═══ RECORDS PROVIDED ═══

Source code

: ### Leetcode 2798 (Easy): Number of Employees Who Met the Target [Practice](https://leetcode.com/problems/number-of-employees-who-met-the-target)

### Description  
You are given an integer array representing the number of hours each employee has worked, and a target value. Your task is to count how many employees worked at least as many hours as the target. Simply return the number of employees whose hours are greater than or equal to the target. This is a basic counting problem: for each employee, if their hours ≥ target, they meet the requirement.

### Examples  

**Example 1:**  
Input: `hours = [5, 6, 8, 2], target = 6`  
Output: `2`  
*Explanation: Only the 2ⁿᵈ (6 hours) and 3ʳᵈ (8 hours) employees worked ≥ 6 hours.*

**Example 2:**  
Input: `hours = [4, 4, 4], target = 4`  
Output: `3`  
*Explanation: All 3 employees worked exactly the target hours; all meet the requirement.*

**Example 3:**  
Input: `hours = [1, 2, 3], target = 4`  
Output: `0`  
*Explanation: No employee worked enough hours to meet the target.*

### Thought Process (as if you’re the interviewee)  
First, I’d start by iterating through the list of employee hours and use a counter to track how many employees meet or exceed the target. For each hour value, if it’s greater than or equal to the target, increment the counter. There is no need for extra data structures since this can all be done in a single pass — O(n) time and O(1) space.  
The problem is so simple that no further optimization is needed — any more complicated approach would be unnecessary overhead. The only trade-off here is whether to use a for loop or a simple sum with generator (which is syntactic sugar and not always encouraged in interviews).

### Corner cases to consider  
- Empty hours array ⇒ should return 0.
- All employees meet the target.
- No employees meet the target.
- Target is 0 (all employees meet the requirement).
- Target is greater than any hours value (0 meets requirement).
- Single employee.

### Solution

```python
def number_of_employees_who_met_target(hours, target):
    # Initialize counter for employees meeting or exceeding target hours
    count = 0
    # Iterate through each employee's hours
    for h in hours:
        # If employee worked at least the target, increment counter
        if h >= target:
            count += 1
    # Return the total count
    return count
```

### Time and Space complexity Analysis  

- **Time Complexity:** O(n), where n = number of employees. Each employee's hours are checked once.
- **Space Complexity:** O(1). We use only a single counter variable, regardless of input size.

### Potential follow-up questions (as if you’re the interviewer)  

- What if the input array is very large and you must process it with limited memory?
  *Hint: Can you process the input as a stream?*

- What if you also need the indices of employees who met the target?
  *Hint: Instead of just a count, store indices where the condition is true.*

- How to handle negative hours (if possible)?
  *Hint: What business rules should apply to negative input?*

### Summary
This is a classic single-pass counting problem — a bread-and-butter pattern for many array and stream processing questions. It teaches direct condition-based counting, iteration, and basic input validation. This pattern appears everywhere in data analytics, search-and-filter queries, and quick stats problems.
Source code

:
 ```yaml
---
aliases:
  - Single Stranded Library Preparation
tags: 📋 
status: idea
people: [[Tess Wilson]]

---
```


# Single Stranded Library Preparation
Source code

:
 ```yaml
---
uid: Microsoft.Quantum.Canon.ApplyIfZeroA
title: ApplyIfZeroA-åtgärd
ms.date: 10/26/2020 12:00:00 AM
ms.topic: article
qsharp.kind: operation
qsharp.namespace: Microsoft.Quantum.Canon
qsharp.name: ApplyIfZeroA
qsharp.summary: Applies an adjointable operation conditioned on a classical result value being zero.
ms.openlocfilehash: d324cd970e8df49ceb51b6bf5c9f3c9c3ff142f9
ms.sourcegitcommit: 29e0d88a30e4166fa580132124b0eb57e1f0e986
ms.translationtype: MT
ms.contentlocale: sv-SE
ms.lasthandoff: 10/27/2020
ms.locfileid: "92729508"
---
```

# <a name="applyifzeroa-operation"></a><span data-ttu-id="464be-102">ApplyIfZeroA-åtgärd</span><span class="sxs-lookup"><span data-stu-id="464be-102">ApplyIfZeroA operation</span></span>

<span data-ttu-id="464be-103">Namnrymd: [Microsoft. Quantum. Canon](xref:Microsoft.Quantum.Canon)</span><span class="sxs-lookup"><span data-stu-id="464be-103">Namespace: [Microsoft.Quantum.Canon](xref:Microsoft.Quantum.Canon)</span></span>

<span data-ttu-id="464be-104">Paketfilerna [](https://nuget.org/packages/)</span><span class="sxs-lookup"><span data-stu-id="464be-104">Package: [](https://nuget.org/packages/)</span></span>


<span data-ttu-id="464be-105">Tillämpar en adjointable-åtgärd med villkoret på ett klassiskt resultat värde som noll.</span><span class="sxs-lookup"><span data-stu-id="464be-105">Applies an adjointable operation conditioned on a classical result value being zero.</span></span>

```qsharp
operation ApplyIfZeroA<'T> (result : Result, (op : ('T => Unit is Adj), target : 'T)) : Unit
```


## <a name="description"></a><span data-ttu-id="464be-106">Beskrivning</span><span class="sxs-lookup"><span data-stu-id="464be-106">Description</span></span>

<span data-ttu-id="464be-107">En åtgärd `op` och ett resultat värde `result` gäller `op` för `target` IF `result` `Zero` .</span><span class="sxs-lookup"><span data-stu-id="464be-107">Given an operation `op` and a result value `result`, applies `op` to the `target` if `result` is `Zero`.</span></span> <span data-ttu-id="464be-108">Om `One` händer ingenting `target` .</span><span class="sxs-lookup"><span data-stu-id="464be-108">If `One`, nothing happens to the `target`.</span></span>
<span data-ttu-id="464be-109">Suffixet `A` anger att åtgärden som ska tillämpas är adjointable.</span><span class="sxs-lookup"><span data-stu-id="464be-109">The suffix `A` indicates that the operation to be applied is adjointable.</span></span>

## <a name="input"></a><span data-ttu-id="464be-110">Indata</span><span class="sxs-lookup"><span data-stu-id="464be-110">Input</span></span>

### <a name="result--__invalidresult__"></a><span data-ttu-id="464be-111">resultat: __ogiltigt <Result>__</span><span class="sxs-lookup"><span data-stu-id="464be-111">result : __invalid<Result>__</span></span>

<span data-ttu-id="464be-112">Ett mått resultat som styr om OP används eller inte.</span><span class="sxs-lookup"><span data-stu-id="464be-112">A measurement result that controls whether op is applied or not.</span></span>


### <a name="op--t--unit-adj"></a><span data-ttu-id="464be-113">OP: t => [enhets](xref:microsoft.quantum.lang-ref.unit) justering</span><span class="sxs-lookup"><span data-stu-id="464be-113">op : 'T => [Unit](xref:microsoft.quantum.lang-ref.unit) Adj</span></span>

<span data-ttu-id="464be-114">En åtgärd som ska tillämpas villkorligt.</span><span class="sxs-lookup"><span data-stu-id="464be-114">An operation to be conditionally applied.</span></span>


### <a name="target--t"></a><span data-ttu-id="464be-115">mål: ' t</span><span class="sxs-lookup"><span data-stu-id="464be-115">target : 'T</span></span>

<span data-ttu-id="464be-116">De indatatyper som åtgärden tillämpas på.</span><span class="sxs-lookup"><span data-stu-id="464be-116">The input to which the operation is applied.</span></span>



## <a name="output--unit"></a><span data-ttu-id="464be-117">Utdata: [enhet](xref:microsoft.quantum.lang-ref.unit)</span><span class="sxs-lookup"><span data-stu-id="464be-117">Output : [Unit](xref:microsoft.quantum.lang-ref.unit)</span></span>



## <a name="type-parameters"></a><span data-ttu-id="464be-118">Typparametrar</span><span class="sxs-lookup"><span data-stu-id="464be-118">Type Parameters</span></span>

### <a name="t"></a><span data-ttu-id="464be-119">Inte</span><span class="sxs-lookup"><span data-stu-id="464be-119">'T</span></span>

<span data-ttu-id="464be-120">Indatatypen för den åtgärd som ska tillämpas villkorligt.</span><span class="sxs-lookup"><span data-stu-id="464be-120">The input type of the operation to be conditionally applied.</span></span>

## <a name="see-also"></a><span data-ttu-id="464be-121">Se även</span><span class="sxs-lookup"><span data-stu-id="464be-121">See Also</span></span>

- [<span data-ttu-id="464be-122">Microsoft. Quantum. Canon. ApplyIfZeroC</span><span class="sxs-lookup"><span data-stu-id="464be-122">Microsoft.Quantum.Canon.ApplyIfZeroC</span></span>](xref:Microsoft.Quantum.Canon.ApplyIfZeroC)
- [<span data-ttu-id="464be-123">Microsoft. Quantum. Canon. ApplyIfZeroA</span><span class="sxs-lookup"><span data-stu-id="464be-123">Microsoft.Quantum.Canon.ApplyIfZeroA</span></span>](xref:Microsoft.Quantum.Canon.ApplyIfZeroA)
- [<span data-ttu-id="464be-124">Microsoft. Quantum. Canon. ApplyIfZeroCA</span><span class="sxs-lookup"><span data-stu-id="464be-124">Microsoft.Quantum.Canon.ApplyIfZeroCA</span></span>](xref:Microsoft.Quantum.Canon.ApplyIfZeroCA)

═══

Your response should hold the lines from the first line of the entries above through the line with "First, I’d start", each retyped exactly, and nothing else.

TASK RESPONSE:
Source code

: ### Leetcode 2798 (Easy): Number of Employees Who Met the Target [Practice](https://leetcode.com/problems/number-of-employees-who-met-the-target)

### Description  
You are given an integer array representing the number of hours each employee has worked, and a target value. Your task is to count how many employees worked at least as many hours as the target. Simply return the number of employees whose hours are greater than or equal to the target. This is a basic counting problem: for each employee, if their hours ≥ target, they meet the requirement.

### Examples  

**Example 1:**  
Input: `hours = [5, 6, 8, 2], target = 6`  
Output: `2`  
*Explanation: Only the 2ⁿᵈ (6 hours) and 3ʳᵈ (8 hours) employees worked ≥ 6 hours.*

**Example 2:**  
Input: `hours = [4, 4, 4], target = 4`  
Output: `3`  
*Explanation: All 3 employees worked exactly the target hours; all meet the requirement.*

**Example 3:**  
Input: `hours = [1, 2, 3], target = 4`  
Output: `0`  
*Explanation: No employee worked enough hours to meet the target.*

### Thought Process (as if you’re the interviewee)  
First, I’d start by iterating through the list of employee hours and use a counter to track how many employees meet or exceed the target. For each hour value, if it’s greater than or equal to the target, increment the counter. There is no need for extra data structures since this can all be done in a single pass — O(n) time and O(1) space.  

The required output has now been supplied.